Definitions

from The American Heritage® Dictionary of the English Language, 5th Edition.

  • transitive verb To state or express positively; affirm.
  • transitive verb To defend or maintain (one's rights, for example).
  • transitive verb To put into action boldly; employ or demonstrate.
  • idiom (assert oneself) To act boldly or forcefully, especially in defending one's rights or stating an opinion.

from The Century Dictionary.

  • To bring (into freedom); set (free).
  • To vindicate, maintain, or defend by words or measures; support the cause or claims of; vindicate a claim or title to: now used only of immaterial objects or reflexively: as, to assert our rights and liberties; he asserted himself boldly.
  • To state as true; affirm; asseverate; aver; declare.
  • Syn. 2. Assert, Defend, Maintain, Vindicate, Assert supports a cause or claim aggressively: its meaning is well brought out in the expression, assert yourself; that is, make your influence felt. To defend is primarily to drive back assaults. To maintain is to hold up to the full amount, defending from diminution: as, to maintain the ancient customs, liberties, rights. To vindicate is to rescue, as from diminution, dishonor, or censure: as, to “vindicate the ways of God to man,”
  • Assert, Affirm, Declare, Aver, Asseverate (see declare), allege, protest, avow, lay down. (See protest.) Assert seems to expect doubt or contradiction of what one says. Affirm strengthens a statement by resting it upon one's reputation for knowledge or veracity: as, “she constantly affirmed that it was even so,” Acts xii. 15. Declare makes public, clear, or emphatic, especially against contradiction. Aver is positive and peremptory. Asseverate is positive and solemn.

from the GNU version of the Collaborative International Dictionary of English.

  • transitive verb To affirm; to declare with assurance, or plainly and strongly; to state positively; to aver; to asseverate.
  • transitive verb Obs. or Archaic To maintain; to defend.
  • transitive verb To maintain or defend, as a cause or a claim, by words or measures; to vindicate a claim or title to.
  • transitive verb to claim or vindicate one's rights or position; to demand recognition.

from Wiktionary, Creative Commons Attribution/Share-Alike License.

  • noun computer science an assert statement; a section of source code which tests whether an expected condition is true.
  • verb To declare with assurance or plainly and strongly; to state positively.
  • verb To use or exercise and thereby prove the existence of.
  • verb To maintain or defend, as a cause or a claim, by words or measures; to vindicate a claim or title to; as, to assert our rights and liberties.
  • verb computer science to make true; to make equal to 1.
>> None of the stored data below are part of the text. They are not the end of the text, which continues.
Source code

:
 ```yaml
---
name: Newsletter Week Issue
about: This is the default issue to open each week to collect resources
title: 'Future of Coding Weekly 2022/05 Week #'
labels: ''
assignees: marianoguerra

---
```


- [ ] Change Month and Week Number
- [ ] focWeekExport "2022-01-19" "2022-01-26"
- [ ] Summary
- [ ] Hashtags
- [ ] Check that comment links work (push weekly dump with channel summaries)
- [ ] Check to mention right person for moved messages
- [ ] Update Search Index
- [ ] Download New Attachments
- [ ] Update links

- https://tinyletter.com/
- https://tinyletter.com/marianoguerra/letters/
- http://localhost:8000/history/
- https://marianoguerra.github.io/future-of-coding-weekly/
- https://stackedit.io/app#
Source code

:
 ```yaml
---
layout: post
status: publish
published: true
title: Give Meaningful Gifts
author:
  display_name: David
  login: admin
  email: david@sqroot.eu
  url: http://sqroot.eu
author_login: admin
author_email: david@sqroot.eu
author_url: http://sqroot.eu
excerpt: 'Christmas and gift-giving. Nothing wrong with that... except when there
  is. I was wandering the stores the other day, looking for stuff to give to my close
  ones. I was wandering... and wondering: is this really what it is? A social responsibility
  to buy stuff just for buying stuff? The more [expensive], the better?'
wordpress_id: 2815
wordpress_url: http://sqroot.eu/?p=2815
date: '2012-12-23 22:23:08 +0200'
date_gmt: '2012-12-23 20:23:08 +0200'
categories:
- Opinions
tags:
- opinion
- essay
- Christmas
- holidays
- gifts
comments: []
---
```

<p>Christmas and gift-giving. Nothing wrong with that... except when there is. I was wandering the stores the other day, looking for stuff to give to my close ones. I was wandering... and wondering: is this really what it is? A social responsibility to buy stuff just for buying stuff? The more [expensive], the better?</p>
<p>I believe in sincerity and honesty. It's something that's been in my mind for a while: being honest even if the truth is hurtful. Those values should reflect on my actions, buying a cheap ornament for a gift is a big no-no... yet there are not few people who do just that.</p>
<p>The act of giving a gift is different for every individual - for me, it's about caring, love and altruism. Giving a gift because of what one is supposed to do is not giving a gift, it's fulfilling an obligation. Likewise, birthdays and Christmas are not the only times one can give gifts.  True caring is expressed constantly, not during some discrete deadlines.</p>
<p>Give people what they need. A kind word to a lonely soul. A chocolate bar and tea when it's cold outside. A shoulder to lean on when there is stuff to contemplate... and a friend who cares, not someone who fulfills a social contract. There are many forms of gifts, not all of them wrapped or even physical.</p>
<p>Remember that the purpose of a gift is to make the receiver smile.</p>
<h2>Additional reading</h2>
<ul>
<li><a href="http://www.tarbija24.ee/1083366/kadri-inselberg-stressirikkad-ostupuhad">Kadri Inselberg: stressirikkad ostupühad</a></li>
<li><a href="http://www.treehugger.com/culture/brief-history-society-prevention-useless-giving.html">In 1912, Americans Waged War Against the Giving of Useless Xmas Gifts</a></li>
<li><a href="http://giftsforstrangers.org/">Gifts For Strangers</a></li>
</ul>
from WordNet 3.0 Copyright 2006 by Princeton University. All rights reserved.

  • verb assert to be true
  • verb state categorically
  • verb to declare or affirm solemnly and formally as true
  • verb insist on having one's opinions and rights recognized

Etymologies

from The American Heritage® Dictionary of the English Language, 4th Edition

[Latin asserere, assert- : ad-, ad- + serere, to join; see ser- in Indo-European roots.]

from Wiktionary, Creative Commons Attribution/Share-Alike License

From Latin assertus, perfect passive participle of asserō ("declare someone free or a slave by laying hands upon him; hence free from, protect, defend; lay claim to, assert, declare"), from ad ("to") + serō ("join, range in a row").